> [Supplied entries]
Start of Block

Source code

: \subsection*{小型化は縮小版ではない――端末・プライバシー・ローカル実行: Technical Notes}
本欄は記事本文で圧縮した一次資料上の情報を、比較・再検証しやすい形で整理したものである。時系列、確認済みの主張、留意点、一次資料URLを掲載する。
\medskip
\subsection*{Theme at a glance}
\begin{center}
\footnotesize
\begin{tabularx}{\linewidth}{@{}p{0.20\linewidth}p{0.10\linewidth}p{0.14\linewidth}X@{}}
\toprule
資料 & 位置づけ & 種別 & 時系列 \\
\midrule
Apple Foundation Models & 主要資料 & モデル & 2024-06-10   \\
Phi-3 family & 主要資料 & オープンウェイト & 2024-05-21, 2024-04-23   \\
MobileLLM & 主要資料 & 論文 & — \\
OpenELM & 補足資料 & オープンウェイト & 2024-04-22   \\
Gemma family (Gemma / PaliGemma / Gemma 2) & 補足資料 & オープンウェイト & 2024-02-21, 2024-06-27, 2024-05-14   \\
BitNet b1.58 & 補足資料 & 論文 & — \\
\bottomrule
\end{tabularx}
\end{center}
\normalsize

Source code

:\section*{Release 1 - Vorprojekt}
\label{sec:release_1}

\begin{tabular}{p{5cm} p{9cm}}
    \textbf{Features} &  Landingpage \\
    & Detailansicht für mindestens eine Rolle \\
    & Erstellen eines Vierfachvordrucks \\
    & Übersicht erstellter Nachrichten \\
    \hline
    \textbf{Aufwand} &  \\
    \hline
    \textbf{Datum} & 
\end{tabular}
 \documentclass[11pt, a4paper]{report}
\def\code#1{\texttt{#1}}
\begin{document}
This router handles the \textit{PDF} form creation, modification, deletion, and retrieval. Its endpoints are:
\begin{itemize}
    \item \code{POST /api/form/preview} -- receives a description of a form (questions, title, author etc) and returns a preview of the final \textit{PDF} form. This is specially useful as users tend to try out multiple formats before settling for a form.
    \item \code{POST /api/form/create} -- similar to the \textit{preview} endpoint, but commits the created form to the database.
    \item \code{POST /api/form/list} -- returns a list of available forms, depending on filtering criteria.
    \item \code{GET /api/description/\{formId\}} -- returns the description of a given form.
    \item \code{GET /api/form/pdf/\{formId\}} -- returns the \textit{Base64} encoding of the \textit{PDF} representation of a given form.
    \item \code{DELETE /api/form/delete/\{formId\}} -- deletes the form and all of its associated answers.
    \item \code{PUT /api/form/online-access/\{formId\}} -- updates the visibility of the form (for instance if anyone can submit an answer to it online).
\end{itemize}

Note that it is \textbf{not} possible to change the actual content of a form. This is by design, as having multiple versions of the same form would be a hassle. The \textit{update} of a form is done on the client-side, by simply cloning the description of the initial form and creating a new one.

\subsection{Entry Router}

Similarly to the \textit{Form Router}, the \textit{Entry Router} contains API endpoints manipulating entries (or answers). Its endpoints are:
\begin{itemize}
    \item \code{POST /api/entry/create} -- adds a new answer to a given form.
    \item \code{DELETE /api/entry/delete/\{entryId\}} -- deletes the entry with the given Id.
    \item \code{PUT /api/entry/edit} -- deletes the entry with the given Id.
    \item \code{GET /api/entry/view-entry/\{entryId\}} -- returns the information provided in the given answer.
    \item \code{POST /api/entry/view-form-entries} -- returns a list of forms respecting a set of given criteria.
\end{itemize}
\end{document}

End of Block

Please output the complete listing without any alteration.

Source code

: \subsection*{小型化は縮小版ではない――端末・プライバシー・ローカル実行: Technical Notes}
本欄は記事本文で圧縮した一次資料上の情報を、比較・再検証しやすい形で整理したものである。時系列、確認済みの主張、留意点、一次資料URLを掲載する。
\medskip
\subsection*{Theme at a glance}
\begin{center}
\footnotesize
\begin{tabularx}{\linewidth}{@{}p{0.20\linewidth}p{0.10\linewidth}p{0.14\linewidth}X@{}}
\toprule
資料 & 位置づけ & 種別 & 時系列 \\
\midrule
Apple Foundation Models & 主要資料 & モデル & 2024-06-10   \\
Phi-3 family & 主要資料 & オープンウェイト & 2024-05-21, 2024-04-23   \\
MobileLLM & 主要資料 & 論文 & — \\
OpenELM & 補足資料 & オープンウェイト & 2024-04-22   \\
Gemma family (Gemma / PaliGemma / Gemma 2) & 補足資料 & オープンウェイト & 2024-02-21, 2024-06-27, 2024-05-14   \\
BitNet b1.58 & 補足資料 & 論文 & — \\
\bottomrule
\end{tabularx}
\end{center}
\normalsize

Source code

:\section*{Release 1 - Vorprojekt}
\label{sec:release_1}

\begin{tabular}{p{5cm} p{9cm}}
    \textbf{Features} &  Landingpage \\
    & Detailansicht für mindestens eine Rolle \\
    & Erstellen eines Vierfachvordrucks \\
    & Übersicht erstellter Nachrichten \\
    \hline
    \textbf{Aufwand} &  \\
    \hline
    \textbf{Datum} & 
\end{tabular}
 \documentclass[11pt, a4paper]{report}
\def\code#1{\texttt{#1}}
\begin{document}
This router handles the \textit{PDF} form creation, modification, deletion, and retrieval. Its endpoints are:
\begin{itemize}
    \item \code{POST /api/form/preview} -- receives a description of a form (questions, title, author etc) and returns a preview of the final \textit{PDF} form. This is specially useful as users tend to try out multiple formats before settling for a form.
    \item \code{POST /api/form/create} -- similar to the \textit{preview} endpoint, but commits the created form to the database.
    \item \code{POST /api/form/list} -- returns a list of available forms, depending on filtering criteria.
    \item \code{GET /api/description/\{formId\}} -- returns the description of a given form.
    \item \code{GET /api/form/pdf/\{formId\}} -- returns the \textit{Base64} encoding of the \textit{PDF} representation of a given form.
    \item \code{DELETE /api/form/delete/\{formId\}} -- deletes the form and all of its associated answers.
    \item \code{PUT /api/form/online-access/\{formId\}} -- updates the visibility of the form (for instance if anyone can submit an answer to it online).
\end{itemize}

Note that it is \textbf{not} possible to change the actual content of a form. This is by design, as having multiple versions of the same form would be a hassle. The \textit{update} of a form is done on the client-side, by simply cloning the description of the initial form and creating a new one.

\subsection{Entry Router}

Similarly to the \textit{Form Router}, the \textit{Entry Router} contains API endpoints manipulating entries (or answers). Its endpoints are:
\begin{itemize}
    \item \code{POST /api/entry/create} -- adds a new answer to a given form.
    \item \code{DELETE /api/entry/delete/\{entryId\}} -- deletes the entry with the given Id.
    \item \code{PUT /api/entry/edit} -- deletes the entry with the given Id.
    \item \code{GET /api/entry/view-entry/\{entryId\}} -- returns the information provided in the given answer.
    \item \code{POST /api/entry/view-form-entries} -- returns a list of forms respecting a set of given criteria.
\end{itemize}
\end{document}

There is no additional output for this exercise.